** EXERCISE DETAILS **
Among the entries below, tally the lines that include "master", and give the number alone.

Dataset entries
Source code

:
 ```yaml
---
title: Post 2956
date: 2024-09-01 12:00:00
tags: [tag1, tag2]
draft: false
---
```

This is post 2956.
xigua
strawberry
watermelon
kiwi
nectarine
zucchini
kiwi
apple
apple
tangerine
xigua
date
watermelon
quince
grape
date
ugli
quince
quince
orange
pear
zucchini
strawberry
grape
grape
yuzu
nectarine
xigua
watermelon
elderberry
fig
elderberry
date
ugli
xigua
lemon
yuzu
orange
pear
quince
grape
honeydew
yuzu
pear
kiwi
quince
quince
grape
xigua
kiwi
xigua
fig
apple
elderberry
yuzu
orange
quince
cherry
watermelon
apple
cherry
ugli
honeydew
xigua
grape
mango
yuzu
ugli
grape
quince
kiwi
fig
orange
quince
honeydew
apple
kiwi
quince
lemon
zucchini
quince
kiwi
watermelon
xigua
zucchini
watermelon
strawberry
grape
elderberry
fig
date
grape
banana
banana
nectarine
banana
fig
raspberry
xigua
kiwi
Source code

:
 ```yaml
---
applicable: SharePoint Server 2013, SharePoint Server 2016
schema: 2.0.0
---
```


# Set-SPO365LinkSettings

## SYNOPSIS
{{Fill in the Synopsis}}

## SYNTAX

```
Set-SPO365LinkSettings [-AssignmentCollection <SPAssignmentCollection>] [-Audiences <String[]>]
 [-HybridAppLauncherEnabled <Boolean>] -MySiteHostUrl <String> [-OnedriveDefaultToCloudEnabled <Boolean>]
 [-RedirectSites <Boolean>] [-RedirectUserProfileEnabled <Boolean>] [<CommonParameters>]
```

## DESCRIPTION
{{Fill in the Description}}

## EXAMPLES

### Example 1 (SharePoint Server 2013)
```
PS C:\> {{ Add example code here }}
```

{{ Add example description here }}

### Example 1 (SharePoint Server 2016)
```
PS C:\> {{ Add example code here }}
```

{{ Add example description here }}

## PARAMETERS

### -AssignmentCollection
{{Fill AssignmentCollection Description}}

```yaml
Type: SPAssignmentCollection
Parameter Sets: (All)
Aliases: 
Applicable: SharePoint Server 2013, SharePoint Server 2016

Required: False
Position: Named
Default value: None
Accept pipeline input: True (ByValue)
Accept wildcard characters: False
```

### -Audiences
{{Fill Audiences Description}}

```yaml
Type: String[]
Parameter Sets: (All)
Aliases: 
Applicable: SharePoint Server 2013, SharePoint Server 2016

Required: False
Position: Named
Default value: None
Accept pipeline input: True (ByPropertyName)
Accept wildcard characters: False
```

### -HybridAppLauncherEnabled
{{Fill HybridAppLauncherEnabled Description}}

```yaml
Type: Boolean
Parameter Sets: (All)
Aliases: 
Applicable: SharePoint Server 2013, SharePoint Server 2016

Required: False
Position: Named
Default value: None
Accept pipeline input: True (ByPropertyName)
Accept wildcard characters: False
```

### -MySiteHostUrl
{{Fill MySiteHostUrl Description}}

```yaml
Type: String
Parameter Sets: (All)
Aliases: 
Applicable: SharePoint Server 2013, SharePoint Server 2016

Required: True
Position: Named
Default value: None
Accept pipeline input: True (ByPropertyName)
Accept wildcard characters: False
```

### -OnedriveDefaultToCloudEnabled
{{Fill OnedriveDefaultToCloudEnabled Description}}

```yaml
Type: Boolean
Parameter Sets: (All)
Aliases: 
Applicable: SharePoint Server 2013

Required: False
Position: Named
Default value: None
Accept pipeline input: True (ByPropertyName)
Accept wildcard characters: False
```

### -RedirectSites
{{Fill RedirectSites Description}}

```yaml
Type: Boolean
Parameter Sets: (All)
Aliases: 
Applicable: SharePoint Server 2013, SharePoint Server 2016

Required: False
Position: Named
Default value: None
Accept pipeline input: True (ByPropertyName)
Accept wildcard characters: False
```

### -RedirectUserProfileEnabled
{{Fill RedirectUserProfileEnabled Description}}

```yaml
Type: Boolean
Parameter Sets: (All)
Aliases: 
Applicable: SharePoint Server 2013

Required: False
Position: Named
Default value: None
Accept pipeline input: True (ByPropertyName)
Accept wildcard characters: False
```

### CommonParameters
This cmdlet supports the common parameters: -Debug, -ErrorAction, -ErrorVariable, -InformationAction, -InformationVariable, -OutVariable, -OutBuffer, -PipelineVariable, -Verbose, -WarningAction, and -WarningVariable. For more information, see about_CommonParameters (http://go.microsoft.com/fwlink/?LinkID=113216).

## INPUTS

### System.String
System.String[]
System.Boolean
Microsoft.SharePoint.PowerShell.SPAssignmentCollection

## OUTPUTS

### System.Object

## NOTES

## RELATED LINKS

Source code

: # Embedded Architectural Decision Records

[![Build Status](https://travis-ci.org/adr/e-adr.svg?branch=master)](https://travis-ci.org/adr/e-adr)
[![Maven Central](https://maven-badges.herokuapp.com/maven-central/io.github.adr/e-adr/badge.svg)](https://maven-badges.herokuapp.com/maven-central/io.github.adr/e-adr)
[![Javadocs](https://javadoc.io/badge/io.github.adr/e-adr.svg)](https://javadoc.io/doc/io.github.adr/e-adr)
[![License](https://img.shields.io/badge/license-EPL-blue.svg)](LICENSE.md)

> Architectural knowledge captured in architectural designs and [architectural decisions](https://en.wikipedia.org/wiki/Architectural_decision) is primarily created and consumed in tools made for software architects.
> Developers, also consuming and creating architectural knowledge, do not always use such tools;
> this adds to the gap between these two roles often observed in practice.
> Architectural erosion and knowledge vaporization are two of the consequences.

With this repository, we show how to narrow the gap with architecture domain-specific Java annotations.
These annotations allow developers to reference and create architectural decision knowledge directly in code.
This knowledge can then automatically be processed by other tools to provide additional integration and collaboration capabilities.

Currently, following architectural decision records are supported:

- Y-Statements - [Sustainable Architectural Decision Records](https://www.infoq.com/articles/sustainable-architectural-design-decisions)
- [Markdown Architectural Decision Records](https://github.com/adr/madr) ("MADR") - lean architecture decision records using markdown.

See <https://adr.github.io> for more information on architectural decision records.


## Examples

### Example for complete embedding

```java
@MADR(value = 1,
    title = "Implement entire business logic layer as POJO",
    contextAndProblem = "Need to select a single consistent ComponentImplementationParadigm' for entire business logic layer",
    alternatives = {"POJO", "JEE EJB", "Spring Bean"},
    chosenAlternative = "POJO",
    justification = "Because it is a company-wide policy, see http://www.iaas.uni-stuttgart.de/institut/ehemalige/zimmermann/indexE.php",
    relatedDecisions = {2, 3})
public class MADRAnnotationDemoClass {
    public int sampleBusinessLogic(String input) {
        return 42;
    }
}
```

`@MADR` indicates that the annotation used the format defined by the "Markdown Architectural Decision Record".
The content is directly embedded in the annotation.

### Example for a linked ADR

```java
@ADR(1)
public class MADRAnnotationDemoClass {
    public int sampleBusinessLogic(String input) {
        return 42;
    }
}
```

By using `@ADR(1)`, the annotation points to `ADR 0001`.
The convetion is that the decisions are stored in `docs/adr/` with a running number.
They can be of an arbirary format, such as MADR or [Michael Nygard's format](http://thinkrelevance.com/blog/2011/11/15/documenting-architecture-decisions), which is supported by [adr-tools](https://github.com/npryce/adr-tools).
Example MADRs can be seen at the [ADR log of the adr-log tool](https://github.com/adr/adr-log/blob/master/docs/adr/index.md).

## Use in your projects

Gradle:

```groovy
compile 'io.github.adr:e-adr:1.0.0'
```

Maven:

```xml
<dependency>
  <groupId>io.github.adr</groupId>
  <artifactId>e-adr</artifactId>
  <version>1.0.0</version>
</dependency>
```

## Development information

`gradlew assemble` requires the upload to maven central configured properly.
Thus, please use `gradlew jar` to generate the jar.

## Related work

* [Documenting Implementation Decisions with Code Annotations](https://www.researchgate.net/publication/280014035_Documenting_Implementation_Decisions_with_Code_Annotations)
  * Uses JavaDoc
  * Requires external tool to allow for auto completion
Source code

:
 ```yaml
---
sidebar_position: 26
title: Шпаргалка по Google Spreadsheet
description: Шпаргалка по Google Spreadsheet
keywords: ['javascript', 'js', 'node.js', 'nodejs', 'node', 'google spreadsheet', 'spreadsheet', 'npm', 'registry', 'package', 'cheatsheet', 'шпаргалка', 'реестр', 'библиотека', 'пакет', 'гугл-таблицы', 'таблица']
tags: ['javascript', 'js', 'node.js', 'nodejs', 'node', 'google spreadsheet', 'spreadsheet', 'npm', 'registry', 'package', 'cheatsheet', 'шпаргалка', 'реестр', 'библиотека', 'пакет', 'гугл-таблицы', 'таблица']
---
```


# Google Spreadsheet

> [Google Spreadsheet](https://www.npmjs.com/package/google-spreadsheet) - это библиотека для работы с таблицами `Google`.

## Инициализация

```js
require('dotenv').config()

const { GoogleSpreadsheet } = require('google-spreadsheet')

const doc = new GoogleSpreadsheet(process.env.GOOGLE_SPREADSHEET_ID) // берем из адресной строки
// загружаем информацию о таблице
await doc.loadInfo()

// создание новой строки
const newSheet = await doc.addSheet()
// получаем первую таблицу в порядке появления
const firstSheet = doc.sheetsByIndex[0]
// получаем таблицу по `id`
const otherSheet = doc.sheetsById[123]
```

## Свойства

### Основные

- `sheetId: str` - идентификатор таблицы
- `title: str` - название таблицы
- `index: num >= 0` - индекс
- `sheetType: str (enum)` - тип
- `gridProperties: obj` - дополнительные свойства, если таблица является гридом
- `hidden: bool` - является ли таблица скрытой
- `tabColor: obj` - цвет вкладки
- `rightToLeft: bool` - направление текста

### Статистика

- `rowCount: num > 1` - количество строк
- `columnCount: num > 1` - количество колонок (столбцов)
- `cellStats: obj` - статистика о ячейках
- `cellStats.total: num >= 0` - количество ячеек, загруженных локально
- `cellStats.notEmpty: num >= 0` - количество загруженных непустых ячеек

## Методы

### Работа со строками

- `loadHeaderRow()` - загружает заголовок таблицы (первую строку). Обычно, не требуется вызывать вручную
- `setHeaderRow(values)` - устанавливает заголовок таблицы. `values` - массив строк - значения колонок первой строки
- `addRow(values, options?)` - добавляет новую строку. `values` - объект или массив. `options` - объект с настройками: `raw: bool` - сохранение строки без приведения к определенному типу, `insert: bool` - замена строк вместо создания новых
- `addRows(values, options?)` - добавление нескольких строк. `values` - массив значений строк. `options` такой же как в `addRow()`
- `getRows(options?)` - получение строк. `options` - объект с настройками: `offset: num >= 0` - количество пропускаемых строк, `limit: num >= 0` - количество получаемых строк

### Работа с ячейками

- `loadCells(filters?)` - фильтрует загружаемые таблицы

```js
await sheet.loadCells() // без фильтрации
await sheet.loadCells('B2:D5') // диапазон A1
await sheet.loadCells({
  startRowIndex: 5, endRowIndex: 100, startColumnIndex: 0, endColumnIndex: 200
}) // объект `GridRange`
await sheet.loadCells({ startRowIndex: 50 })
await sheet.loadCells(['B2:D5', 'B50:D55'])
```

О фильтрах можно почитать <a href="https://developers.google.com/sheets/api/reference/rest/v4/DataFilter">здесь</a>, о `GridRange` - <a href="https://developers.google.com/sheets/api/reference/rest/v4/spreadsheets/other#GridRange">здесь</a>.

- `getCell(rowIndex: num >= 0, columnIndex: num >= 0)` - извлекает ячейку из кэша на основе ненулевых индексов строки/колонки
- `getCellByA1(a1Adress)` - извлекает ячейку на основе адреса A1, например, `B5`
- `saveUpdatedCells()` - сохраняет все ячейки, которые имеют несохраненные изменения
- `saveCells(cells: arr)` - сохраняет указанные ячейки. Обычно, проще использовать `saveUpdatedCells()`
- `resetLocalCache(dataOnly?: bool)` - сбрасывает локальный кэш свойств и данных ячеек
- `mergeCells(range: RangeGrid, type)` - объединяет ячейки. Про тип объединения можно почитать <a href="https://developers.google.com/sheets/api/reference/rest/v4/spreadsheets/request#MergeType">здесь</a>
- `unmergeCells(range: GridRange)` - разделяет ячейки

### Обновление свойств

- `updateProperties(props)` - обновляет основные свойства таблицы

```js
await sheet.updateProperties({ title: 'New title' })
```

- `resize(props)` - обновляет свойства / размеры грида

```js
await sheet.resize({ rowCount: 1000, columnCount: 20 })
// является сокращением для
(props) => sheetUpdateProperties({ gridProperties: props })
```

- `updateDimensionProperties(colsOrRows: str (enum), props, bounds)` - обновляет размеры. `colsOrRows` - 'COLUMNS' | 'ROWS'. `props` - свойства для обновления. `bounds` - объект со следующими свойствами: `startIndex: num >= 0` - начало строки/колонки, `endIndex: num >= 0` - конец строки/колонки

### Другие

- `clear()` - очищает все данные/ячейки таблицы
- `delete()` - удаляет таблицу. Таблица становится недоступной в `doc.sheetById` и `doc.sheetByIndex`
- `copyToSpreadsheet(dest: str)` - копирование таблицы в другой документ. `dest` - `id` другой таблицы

** TASK SOLUTION **
2